The opioid crisis has long been associated with white Americans in parts of the country undergoing deindustrialization, said MD-PhD psychiatrist-anthropologist Helena Hansen, who is also a professor at UCLA School of Medicine and UCLA Center for Social Medicine, according to the event description.
“But why opioids — and why white people?” Hansen asked in a virtual talk at the Center for the Study of Slavery and Justice on Tuesday. The answer, she said, is that “the current generation of opioids were designed to have white identities.”
“Social technologies,” Hansen noted, “reinforced racial inequalities while at the same time harming white Americans.”
Opioids — from treatments like buprenorphine to highly addictive drugs such as OxyContin — have consistently taken on a white racial identity, she explained — both in terms of whom they are prescribed to and how society perceives them.
Hansen, who said she has studied the intersection of race and addiction for two decades, noted that only in 2020 did the racial opioid overdose rates reverse, with Black and Native American individuals beginning to die at higher rates.
“What makes the overdose crisis of the past 20 years different in people’s minds is the way the white identity of sufferers has been highlighted,” she said.

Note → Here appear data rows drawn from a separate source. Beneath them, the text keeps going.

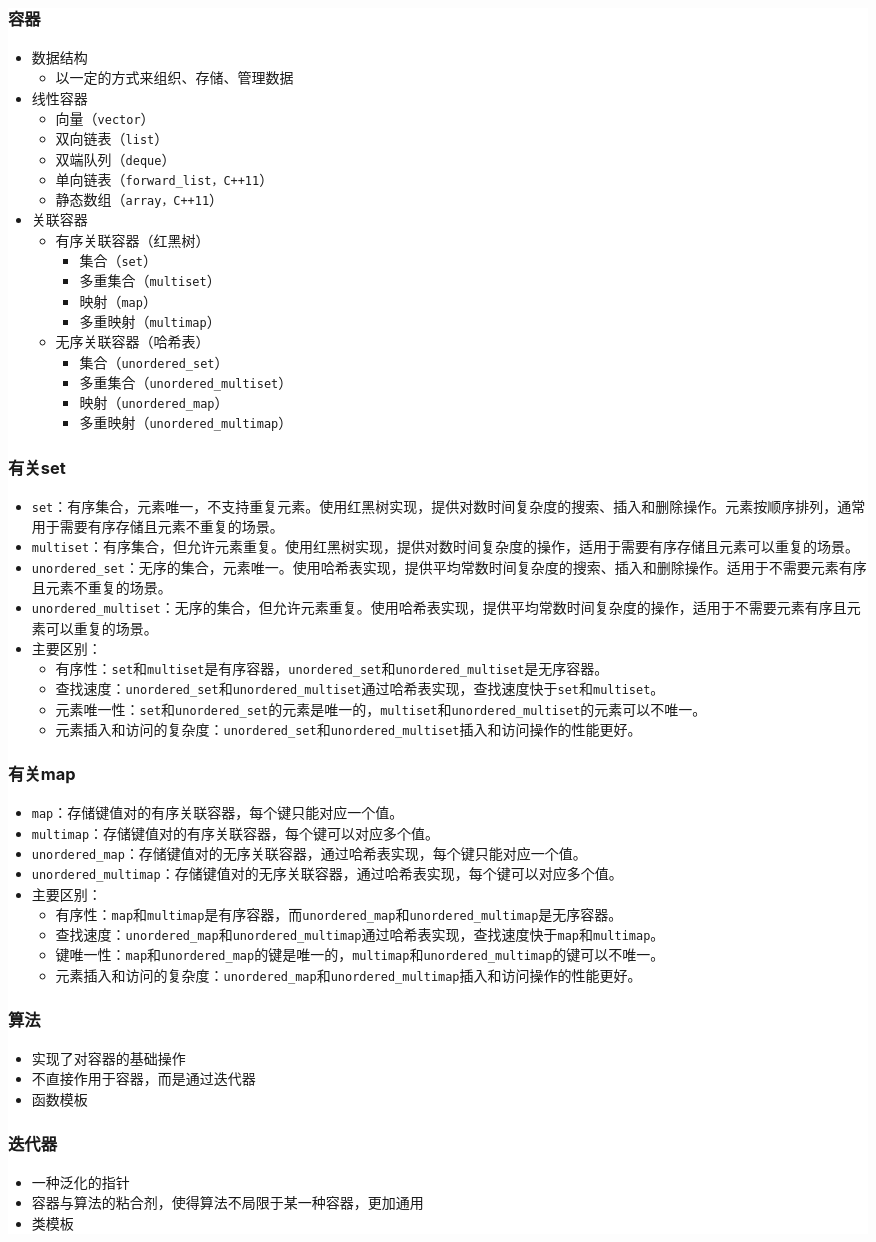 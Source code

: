 ### 容器
* 数据结构
  * 以一定的方式来组织、存储、管理数据
* 线性容器
  * 向量（`vector`）
  * 双向链表（`list`）
  * 双端队列（`deque`）
  * 单向链表（`forward_list，C++11`）
  * 静态数组（`array，C++11`）
* 关联容器
  * 有序关联容器（红黑树）
    * 集合（`set`）
    * 多重集合（`multiset`）
    * 映射（`map`）
    * 多重映射（`multimap`）
  * 无序关联容器（哈希表）
    * 集合（`unordered_set`）
    * 多重集合（`unordered_multiset`）
    * 映射（`unordered_map`）
    * 多重映射（`unordered_multimap`）

### 有关set
* `set`‌：有序集合，元素唯一，不支持重复元素。使用红黑树实现，提供对数时间复杂度的搜索、插入和删除操作。元素按顺序排列，通常用于需要有序存储且元素不重复的场景‌。
* `multiset`：有序集合，但允许元素重复。使用红黑树实现，提供对数时间复杂度的操作，适用于需要有序存储且元素可以重复的场景‌。
* `unordered_set`：无序的集合，元素唯一。使用哈希表实现，提供平均常数时间复杂度的搜索、插入和删除操作。适用于不需要元素有序且元素不重复的场景‌。
* `unordered_multiset`：无序的集合，但允许元素重复。使用哈希表实现，提供平均常数时间复杂度的操作，适用于不需要元素有序且元素可以重复的场景‌。
* 主要区别：
  * 有序性：`set`和`multiset`是有序容器，`unordered_set`和`unordered_multiset`是无序容器。
  * 查找速度：`unordered_set`和`unordered_multiset`通过哈希表实现，查找速度快于`set`和`multiset`。
  * 元素唯一性：`set`和`unordered_set`的元素是唯一的，`multiset`和`unordered_multiset`的元素可以不唯一。
  * 元素插入和访问的复杂度：`unordered_set`和`unordered_multiset`插入和访问操作的性能更好。

### 有关map
* `map`：存储键值对的有序关联容器，每个键只能对应一个值。
* `multimap`：存储键值对的有序关联容器，每个键可以对应多个值。
* `unordered_map`：存储键值对的无序关联容器，通过哈希表实现，每个键只能对应一个值。
* `unordered_multimap`：存储键值对的无序关联容器，通过哈希表实现，每个键可以对应多个值。
* 主要区别：
  * 有序性：`map`和`multimap`是有序容器，而`unordered_map`和`unordered_multimap`是无序容器。
  * 查找速度：`unordered_map`和`unordered_multimap`通过哈希表实现，查找速度快于`map`和`multimap`。
  * 键唯一性：`map`和`unordered_map`的键是唯一的，`multimap`和`unordered_multimap`的键可以不唯一。
  * 元素插入和访问的复杂度：`unordered_map`和`unordered_multimap`插入和访问操作的性能更好。


### 算法
* 实现了对容器的基础操作
* 不直接作用于容器，而是通过迭代器
* 函数模板

### 迭代器
* 一种泛化的指针
* 容器与算法的粘合剂，使得算法不局限于某一种容器，更加通用
* 类模板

Drugs, she said, have always held racial associations: Historically, narcotics have been associated with “opium dens” run by Chinese individuals, cocaine has been associated with Black Americans and marijuana has been associated with Mexican communities. White middle class identity, too, has tied into drug use, she said — but those drugs, such as valium and barbiturates, were advertised in the open and are legal.
For opioids in the late 20th century and early 21st century, a distinct marketing and regulatory paradigm targeted white, middle-class Americans, Hansen explained.
Much of Hansen’s previous work surrounded buprenorphine — an opioid that both treats pain and also works to treat opioid use disorder.
The drug, she said, took on a racial identity compared to its treatment predecessor, methadone. The federal government initially saw methadone as a “weapon in the war on drugs,” only making it available in regulated, observed clinics primarily located in “marginalized neighborhoods.”
While buprenorphine is “pharmacologically similar” to methadone, the Food and Drug Administration approved the drug in 2002 in the form of suboxone and subutex, allowing for doctors to prescribe it for home use, Hansen said. This marked the first time that private doctors could use opioids to treat people dependent on opioids.
But the high cost of suboxone and its limitation to medical practices that completed an extensive certification course dictated its target audience, she said.
“Patented, expensive technologies for expensive deliveries encode white race and middle class,” she added, noting that race stratifies access to medicine. In contrast, public clinics with little profit incentive to prescribe suboxone rarely had the time or saw the incentive to undergo certification, she said.
Another key example, she added, comes from the development and marketing of OxyContin, a drug produced by Purdue Pharmaceuticals that has been repeatedly cited with helping create the opioid crisis.
After the FDA allowed acute pain sufferers to access opioids in 1996, a “new generation of patented opioids” followed shortly after, Hansen said. Purdue hired 700 representatives to encourage 100,000 physicians — “located primarily in white suburban and rural areas” considered low risk for addiction, such as Maine, Ohio, Kentucky and West Virginia — to prescribe OxyContin, she said. Ads for OxyContin featured white, middle-class patients and grandmothers, while doctors primarily directed OxyContin to supposedly “trustworthy” patients who were often white.
“For the most part, the white middle class consumer is the one that pharmaceutical companies first target,” Hansen said.
Opioid marketing in the late 1990s and early 2000s also aimed to legitimize the use and addiction of “white middle-class” patients, she added, detailing a phenomenon called “pseudo-addiction” in which users of prescription opioids exhibit all the same signs of opioid use disorder.
“The treatment for pseudo-addiction (was) not to get them off of opioids,” she said, “but to increase the dose.”
Opioid manufacturers also used coded language in marketing materials to declare opioids a “white drug” with images and descriptions of white, middle-class patients, she said.
And when Purdue began introducing tamper-resistant formulations of OxyContin in response to its abuse, more white Americans addicted to opioids began turning to heroin, she explained.
While drug users had previously been considered “criminals,” white opioid users were painted as “victims,” she added.
Hansen urged the audience to consider systemic intervention — not isolated, “magic bullet” technologies — as the key to improving public health conditions. Any solution introduced to the health care system, she noted, automatically becomes “stratified.”
In the meantime, Hansen urged health officials to consider the impact of social systems on the brain and the social determinants of health.
“The more we focus on a magic bullet, the less we focus on deep social inequalities and how they’re driving overdoses,” she said.
The argument as a whole, she added, will feature in her coming book written with Jules Netherland, a policy analyst for the Drug Policy Alliance, and David Herzberg, a University of Buffalo history professor, titled “Whiteout: How Racial Capitalism Changed the Color of Heroin in America.”